From both technical and economic perspectives, the ability to provide potentially unlimited transmission capacity is the most obvious advantage of Dense Wavelength Division Multiplexing technology.
The current investment in fiber plant can not only be preserved, but optimized by a factor of at least 32. As demands change, more capacity can be added, either by simple equipment upgrades or by increasing the number of lambdas on the fiber, without expensive upgrades.
Capacity can be obtained for the cost of the equipment, and existing fiber plant investment is retained.
Bandwidth aside, DWDM’s most compelling technical advantages can be summarized as follows:
- Transparency—Because DWDM is a physical layer architecture, it can transparently support both TDM and data formats such as ATM, Gigabit Ethernet, ESCON, and Fibre Channel with open interfaces over a common physical layer.
- Scalability—DWDM can leverage the abundance of dark fiber in many metropolitan area and enterprise networks to quickly meet demand for capacity on point-to-point links and on spans of existing SONET/SDH rings.
- Dynamic provisioning—Fast, simple, and dynamic provisioning of network connections give providers the ability to provide high-bandwidth services in days rather than months.
SONET with Dense Wavelength Division Multiplexing
By using DWDM as a transport for TDM, existing SONET equipment investments can be preserved. Often new implementations can eliminate layers of equipment.
For example, SONET multiplexing equipment can be avoided altogether by interfacing directly to DWDM equipment from ATM and packet switches, where OC-48 interfaces are common.
Additionally, upgrades do not have to conform to specific bit rate interfaces, as with SONET, where aggregation of tributaries is locked into specific values.
Optical signals become attenuated as they travel through fiber and must be periodically regenerated in core networks. In SONET/SDH optical networks prior to the introduction of DWDM, each separate fiber carrying a single optical signal, typically at 2.5 Gbps, required a separate electrical re-generator every 60 to 100 km (37 to 62 mi).
As additional fibers were “turned up” in a core network, the total cost of regenerators could become very large, because not only the cost of the regenerators themselves, but also the facilities to house and power them, had to be considered.
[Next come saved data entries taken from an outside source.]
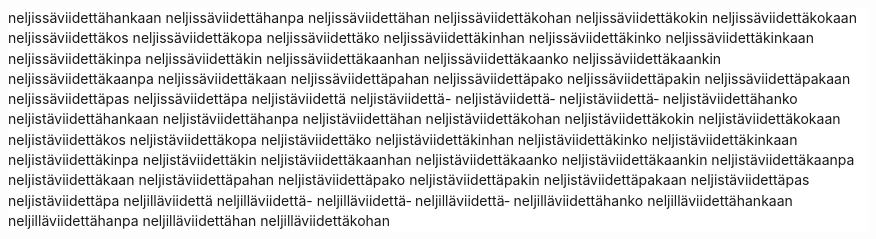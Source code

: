 neljissäviidettähankaan
neljissäviidettähanpa
neljissäviidettähan
neljissäviidettäkohan
neljissäviidettäkokin
neljissäviidettäkokaan
neljissäviidettäkos
neljissäviidettäkopa
neljissäviidettäko
neljissäviidettäkinhan
neljissäviidettäkinko
neljissäviidettäkinkaan
neljissäviidettäkinpa
neljissäviidettäkin
neljissäviidettäkaanhan
neljissäviidettäkaanko
neljissäviidettäkaankin
neljissäviidettäkaanpa
neljissäviidettäkaan
neljissäviidettäpahan
neljissäviidettäpako
neljissäviidettäpakin
neljissäviidettäpakaan
neljissäviidettäpas
neljissäviidettäpa
neljistäviidettä
neljistäviidettä-
neljistäviidettä‐
neljistäviidettä‑
neljistäviidettähanko
neljistäviidettähankaan
neljistäviidettähanpa
neljistäviidettähan
neljistäviidettäkohan
neljistäviidettäkokin
neljistäviidettäkokaan
neljistäviidettäkos
neljistäviidettäkopa
neljistäviidettäko
neljistäviidettäkinhan
neljistäviidettäkinko
neljistäviidettäkinkaan
neljistäviidettäkinpa
neljistäviidettäkin
neljistäviidettäkaanhan
neljistäviidettäkaanko
neljistäviidettäkaankin
neljistäviidettäkaanpa
neljistäviidettäkaan
neljistäviidettäpahan
neljistäviidettäpako
neljistäviidettäpakin
neljistäviidettäpakaan
neljistäviidettäpas
neljistäviidettäpa
neljilläviidettä
neljilläviidettä-
neljilläviidettä‐
neljilläviidettä‑
neljilläviidettähanko
neljilläviidettähankaan
neljilläviidettähanpa
neljilläviidettähan
neljilläviidettäkohan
The need to add regenerators also increased the time required to light new fibers
While optical amplifiers could be used in the SONET case to extend the distance of spans before having to boost signal power, there would still need to be an amplifier for each fiber.
Because with DWDM all four signals can be transported on a single fiber pair (versus four), fewer pieces of equipment are required. Eliminating the expense of regenerators (RPTR) required for each fiber results in considerable savings.
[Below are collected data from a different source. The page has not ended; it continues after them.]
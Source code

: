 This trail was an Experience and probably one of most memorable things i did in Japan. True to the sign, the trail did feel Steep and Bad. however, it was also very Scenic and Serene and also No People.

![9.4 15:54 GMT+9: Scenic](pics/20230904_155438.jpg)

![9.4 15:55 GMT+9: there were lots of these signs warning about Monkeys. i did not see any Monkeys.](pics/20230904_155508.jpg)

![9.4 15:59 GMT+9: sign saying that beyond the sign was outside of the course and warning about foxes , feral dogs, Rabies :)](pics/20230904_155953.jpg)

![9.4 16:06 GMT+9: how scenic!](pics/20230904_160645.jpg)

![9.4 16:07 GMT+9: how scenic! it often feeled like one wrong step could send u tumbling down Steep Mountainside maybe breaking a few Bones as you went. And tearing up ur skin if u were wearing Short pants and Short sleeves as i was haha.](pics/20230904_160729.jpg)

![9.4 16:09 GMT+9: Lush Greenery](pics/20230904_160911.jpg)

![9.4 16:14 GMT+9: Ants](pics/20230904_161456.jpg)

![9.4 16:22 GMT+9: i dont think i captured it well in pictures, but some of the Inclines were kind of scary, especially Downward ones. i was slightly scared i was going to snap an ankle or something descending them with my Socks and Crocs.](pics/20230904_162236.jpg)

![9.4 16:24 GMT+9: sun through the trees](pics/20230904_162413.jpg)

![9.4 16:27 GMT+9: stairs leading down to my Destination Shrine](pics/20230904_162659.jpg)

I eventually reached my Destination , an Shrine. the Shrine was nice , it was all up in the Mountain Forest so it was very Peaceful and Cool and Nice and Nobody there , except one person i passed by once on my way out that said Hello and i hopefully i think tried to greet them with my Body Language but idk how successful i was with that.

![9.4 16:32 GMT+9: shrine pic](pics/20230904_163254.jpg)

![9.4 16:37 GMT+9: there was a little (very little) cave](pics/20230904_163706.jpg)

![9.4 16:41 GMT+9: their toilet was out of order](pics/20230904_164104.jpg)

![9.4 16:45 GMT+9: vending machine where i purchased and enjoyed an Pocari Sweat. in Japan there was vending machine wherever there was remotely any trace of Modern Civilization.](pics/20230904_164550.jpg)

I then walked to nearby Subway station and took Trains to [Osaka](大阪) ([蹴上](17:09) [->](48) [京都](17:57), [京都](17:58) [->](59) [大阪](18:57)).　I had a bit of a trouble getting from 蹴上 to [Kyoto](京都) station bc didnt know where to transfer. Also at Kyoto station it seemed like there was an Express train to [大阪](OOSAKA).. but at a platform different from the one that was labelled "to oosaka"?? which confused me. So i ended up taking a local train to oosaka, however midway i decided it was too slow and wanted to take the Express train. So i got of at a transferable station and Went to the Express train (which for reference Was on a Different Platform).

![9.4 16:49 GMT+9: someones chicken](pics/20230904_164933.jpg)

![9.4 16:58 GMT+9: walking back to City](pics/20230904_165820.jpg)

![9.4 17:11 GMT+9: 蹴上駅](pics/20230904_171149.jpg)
A single optical amplifier can re-amplify all the channels on a Dense Wavelength Division Multiplexing fiber without de-multiplexing and processing them individually, with a cost approaching that of a single re-generator.
The optical amplifier merely amplifies the signals; it does not reshape, re-time or re-transmit them as a re-generator does, so the signals may still need to be regenerated periodically. But depending on system design, signals can now be transmitted anywhere from 600 to thousands of kilometers without regeneration.
In addition to dramatically reducing the cost of regenerators, Dense Wavelength Division Multiplexing systems greatly simplify the expansion of network capacity. The only requirement is to install additional or higher bit-rate interfaces in the DWDM systems at either end of the fiber.
In some cases it will only be necessary to increase the number of lambdas on the fiber by deploying existing interfaces. The existing optical amplifiers amplify the new channel without additional regenerators. In the case of adding higher bit-rate interfaces, fiber type can become a consideration.
Although amplifiers are of great benefit in long-haul transport, they are often unnecessary in metropolitan networks. Where distances between network elements are relatively short, signal strength and integrity can be adequate without amplification. But with MANs expanding in deeper into long-haul reaches, amplifiers will become useful.